What is bias of an estimator?
Suppose that \(x\) is the observed
data, \(\theta\) is the true value of
an unknown parameter of interest which is estimated by function \(T(x)\) and the value estimated by this
function is represented by \(\hat{\theta}\). The bias of an estimator
can then be defined as the difference between the expected value of
\(\hat{\theta}\) and \(\theta\). The equation can be written
as:
\[ Bias(\hat{\theta})=E_{\theta}(\hat{\theta})-\theta \]
An estimator of the function is deemed as unbiased if the difference is zero for all value of \(\theta\). The bias of an estimator can be used to determine how accurate the estimator is. If an estimator is unbiased, it is said to be equal to the true value within the population.
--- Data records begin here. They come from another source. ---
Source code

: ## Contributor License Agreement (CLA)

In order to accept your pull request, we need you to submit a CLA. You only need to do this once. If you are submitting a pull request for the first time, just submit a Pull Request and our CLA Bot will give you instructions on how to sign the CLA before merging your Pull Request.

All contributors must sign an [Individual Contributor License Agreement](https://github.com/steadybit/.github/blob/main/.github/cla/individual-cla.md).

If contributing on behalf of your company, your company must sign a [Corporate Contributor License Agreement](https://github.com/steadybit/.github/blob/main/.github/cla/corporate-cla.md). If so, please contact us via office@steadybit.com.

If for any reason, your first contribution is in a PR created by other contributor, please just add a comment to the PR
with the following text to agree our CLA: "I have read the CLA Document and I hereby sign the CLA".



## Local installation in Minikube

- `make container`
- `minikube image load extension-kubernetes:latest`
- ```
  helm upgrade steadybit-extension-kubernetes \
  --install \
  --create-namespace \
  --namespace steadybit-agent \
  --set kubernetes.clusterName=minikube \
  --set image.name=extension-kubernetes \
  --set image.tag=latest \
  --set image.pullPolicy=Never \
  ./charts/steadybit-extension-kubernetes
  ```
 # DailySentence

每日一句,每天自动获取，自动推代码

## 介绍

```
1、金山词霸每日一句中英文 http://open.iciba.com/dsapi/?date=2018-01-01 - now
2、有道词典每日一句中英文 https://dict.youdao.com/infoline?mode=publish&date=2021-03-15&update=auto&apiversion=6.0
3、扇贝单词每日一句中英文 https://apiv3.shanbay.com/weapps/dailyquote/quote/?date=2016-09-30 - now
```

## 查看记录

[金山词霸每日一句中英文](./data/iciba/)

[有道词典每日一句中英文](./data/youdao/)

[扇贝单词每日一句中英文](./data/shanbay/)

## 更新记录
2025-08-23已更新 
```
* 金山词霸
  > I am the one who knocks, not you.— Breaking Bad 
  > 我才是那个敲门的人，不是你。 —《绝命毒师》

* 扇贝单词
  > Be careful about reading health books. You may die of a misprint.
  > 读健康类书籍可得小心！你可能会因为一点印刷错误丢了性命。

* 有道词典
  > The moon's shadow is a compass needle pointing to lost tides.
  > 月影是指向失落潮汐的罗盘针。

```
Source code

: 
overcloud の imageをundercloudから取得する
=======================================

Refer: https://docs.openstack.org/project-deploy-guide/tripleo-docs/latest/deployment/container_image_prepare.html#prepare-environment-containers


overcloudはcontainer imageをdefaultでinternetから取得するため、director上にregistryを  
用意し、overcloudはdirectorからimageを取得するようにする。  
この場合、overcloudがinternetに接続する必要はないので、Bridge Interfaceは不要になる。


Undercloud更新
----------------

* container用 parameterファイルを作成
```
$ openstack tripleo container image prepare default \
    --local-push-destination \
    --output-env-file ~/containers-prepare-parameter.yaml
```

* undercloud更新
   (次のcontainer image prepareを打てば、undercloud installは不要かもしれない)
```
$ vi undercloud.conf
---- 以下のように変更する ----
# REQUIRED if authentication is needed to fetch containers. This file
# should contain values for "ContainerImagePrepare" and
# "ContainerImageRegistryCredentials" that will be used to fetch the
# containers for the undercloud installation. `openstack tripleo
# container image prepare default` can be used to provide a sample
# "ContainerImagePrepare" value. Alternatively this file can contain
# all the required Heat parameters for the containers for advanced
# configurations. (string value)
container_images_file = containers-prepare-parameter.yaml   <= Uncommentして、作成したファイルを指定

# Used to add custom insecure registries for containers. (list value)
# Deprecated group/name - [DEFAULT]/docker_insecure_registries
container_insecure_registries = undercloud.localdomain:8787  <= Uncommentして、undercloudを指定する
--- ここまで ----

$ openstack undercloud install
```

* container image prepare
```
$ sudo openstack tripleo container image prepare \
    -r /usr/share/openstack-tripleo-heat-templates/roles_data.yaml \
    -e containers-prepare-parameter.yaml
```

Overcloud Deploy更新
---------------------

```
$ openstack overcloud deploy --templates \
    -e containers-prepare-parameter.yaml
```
In terms of omitted variable bias, will the bias go away if we increase the same size or add more variables?
The inclusion of variables to reduce bias is dependent on its relation to the dependent and key independent variable.
The variable should be included if the variable is related to the key independent and dependent variable as this reduces bias. It is also important to note that a consequence of doing so is that it causes multicollinearity.
When it comes to sample size, an increase will not change the bias.
The first data set is a cross sectional data from the AER package that consists of 1319 observations and 12 variables. The data contains credit history for a sample of people that applied for a credit card.
card - Factor. Was the application for a credit card
accepted?
reports - Number of major derogatory reports.
age - Age in years plus twelfths of a year.
income - Yearly income (in USD 10,000).
share - Ratio of monthly credit card expenditure to
yearly income.
expenditure - Average monthly credit card
expenditure.
owner - Factor. Does the individual own their home?
selfemp - Factor. Is the individual self-employed?
dependents - Number of dependents.
months - Months living at current address.
majorcards - Number of major credit cards held.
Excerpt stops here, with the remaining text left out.